TASK ITEM:
Line by line, copy out the data that follows.

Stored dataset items
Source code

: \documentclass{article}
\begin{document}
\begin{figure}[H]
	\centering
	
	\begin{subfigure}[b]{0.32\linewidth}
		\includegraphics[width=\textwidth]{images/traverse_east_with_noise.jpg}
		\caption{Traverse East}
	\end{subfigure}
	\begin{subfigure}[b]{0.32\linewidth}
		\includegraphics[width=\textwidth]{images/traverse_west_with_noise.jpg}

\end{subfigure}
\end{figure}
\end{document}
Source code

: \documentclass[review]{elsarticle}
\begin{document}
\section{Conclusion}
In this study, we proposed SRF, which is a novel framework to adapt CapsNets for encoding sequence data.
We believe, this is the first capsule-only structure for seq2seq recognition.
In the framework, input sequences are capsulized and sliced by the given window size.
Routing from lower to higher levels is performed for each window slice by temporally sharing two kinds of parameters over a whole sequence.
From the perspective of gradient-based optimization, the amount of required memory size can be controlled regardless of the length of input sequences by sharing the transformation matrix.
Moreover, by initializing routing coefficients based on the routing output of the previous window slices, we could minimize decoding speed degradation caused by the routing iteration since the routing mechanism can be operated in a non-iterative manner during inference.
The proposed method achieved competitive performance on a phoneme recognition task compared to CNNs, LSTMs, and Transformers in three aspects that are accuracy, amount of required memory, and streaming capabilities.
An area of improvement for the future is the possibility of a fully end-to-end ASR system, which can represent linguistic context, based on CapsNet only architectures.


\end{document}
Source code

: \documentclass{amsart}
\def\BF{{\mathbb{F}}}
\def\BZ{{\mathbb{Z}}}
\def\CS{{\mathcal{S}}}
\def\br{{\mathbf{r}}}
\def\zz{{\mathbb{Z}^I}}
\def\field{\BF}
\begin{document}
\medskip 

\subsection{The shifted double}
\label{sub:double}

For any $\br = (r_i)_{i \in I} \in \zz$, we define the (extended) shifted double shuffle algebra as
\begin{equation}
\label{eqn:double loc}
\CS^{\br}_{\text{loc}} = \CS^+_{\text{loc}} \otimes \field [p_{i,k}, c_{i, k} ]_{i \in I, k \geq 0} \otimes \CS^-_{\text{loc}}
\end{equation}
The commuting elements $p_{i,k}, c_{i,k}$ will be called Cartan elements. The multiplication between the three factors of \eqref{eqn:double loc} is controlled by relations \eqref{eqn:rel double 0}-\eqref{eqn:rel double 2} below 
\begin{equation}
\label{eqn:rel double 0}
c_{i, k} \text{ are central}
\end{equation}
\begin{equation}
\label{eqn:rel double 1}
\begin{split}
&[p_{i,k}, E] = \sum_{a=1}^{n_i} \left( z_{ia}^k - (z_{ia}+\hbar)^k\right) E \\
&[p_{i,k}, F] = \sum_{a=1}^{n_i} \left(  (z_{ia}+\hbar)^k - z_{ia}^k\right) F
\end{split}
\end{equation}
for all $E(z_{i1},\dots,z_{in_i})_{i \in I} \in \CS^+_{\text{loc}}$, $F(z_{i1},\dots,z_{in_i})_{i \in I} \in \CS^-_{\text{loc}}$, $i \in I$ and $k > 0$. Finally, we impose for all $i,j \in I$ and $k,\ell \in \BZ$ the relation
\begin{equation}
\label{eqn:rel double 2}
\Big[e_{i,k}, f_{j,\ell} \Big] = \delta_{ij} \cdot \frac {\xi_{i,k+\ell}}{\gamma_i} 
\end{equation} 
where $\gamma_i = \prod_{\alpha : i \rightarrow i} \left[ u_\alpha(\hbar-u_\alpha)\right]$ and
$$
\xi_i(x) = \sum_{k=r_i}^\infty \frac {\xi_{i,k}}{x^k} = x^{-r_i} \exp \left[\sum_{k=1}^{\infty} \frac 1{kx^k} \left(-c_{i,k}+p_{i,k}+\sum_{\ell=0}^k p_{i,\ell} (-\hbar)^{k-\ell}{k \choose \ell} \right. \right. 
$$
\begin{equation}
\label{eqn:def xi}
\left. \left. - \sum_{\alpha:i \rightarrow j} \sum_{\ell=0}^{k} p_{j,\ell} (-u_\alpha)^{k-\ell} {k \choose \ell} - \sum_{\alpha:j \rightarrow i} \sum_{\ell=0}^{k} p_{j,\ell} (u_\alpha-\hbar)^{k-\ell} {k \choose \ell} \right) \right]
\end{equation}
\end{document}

WRITTEN ANSWER:
Source code

: \documentclass{article}
\begin{document}
\begin{figure}[H]
	\centering
	
	\begin{subfigure}[b]{0.32\linewidth}
		\includegraphics[width=\textwidth]{images/traverse_east_with_noise.jpg}
		\caption{Traverse East}
	\end{subfigure}
	\begin{subfigure}[b]{0.32\linewidth}
		\includegraphics[width=\textwidth]{images/traverse_west_with_noise.jpg}

\end{subfigure}
\end{figure}
\end{document}
Source code

: \documentclass[review]{elsarticle}
\begin{document}
\section{Conclusion}
In this study, we proposed SRF, which is a novel framework to adapt CapsNets for encoding sequence data.
We believe, this is the first capsule-only structure for seq2seq recognition.
In the framework, input sequences are capsulized and sliced by the given window size.
Routing from lower to higher levels is performed for each window slice by temporally sharing two kinds of parameters over a whole sequence.
From the perspective of gradient-based optimization, the amount of required memory size can be controlled regardless of the length of input sequences by sharing the transformation matrix.
Moreover, by initializing routing coefficients based on the routing output of the previous window slices, we could minimize decoding speed degradation caused by the routing iteration since the routing mechanism can be operated in a non-iterative manner during inference.
The proposed method achieved competitive performance on a phoneme recognition task compared to CNNs, LSTMs, and Transformers in three aspects that are accuracy, amount of required memory, and streaming capabilities.
An area of improvement for the future is the possibility of a fully end-to-end ASR system, which can represent linguistic context, based on CapsNet only architectures.


\end{document}
Source code

: \documentclass{amsart}
\def\BF{{\mathbb{F}}}
\def\BZ{{\mathbb{Z}}}
\def\CS{{\mathcal{S}}}
\def\br{{\mathbf{r}}}
\def\zz{{\mathbb{Z}^I}}
\def\field{\BF}
\begin{document}
\medskip 

\subsection{The shifted double}
\label{sub:double}

For any $\br = (r_i)_{i \in I} \in \zz$, we define the (extended) shifted double shuffle algebra as
\begin{equation}
\label{eqn:double loc}
\CS^{\br}_{\text{loc}} = \CS^+_{\text{loc}} \otimes \field [p_{i,k}, c_{i, k} ]_{i \in I, k \geq 0} \otimes \CS^-_{\text{loc}}
\end{equation}
The commuting elements $p_{i,k}, c_{i,k}$ will be called Cartan elements. The multiplication between the three factors of \eqref{eqn:double loc} is controlled by relations \eqref{eqn:rel double 0}-\eqref{eqn:rel double 2} below 
\begin{equation}
\label{eqn:rel double 0}
c_{i, k} \text{ are central}
\end{equation}
\begin{equation}
\label{eqn:rel double 1}
\begin{split}
&[p_{i,k}, E] = \sum_{a=1}^{n_i} \left( z_{ia}^k - (z_{ia}+\hbar)^k\right) E \\
&[p_{i,k}, F] = \sum_{a=1}^{n_i} \left(  (z_{ia}+\hbar)^k - z_{ia}^k\right) F
\end{split}
\end{equation}
for all $E(z_{i1},\dots,z_{in_i})_{i \in I} \in \CS^+_{\text{loc}}$, $F(z_{i1},\dots,z_{in_i})_{i \in I} \in \CS^-_{\text{loc}}$, $i \in I$ and $k > 0$. Finally, we impose for all $i,j \in I$ and $k,\ell \in \BZ$ the relation
\begin{equation}
\label{eqn:rel double 2}
\Big[e_{i,k}, f_{j,\ell} \Big] = \delta_{ij} \cdot \frac {\xi_{i,k+\ell}}{\gamma_i} 
\end{equation} 
where $\gamma_i = \prod_{\alpha : i \rightarrow i} \left[ u_\alpha(\hbar-u_\alpha)\right]$ and
$$
\xi_i(x) = \sum_{k=r_i}^\infty \frac {\xi_{i,k}}{x^k} = x^{-r_i} \exp \left[\sum_{k=1}^{\infty} \frac 1{kx^k} \left(-c_{i,k}+p_{i,k}+\sum_{\ell=0}^k p_{i,\ell} (-\hbar)^{k-\ell}{k \choose \ell} \right. \right. 
$$
\begin{equation}
\label{eqn:def xi}
\left. \left. - \sum_{\alpha:i \rightarrow j} \sum_{\ell=0}^{k} p_{j,\ell} (-u_\alpha)^{k-\ell} {k \choose \ell} - \sum_{\alpha:j \rightarrow i} \sum_{\ell=0}^{k} p_{j,\ell} (u_\alpha-\hbar)^{k-\ell} {k \choose \ell} \right) \right]
\end{equation}
\end{document}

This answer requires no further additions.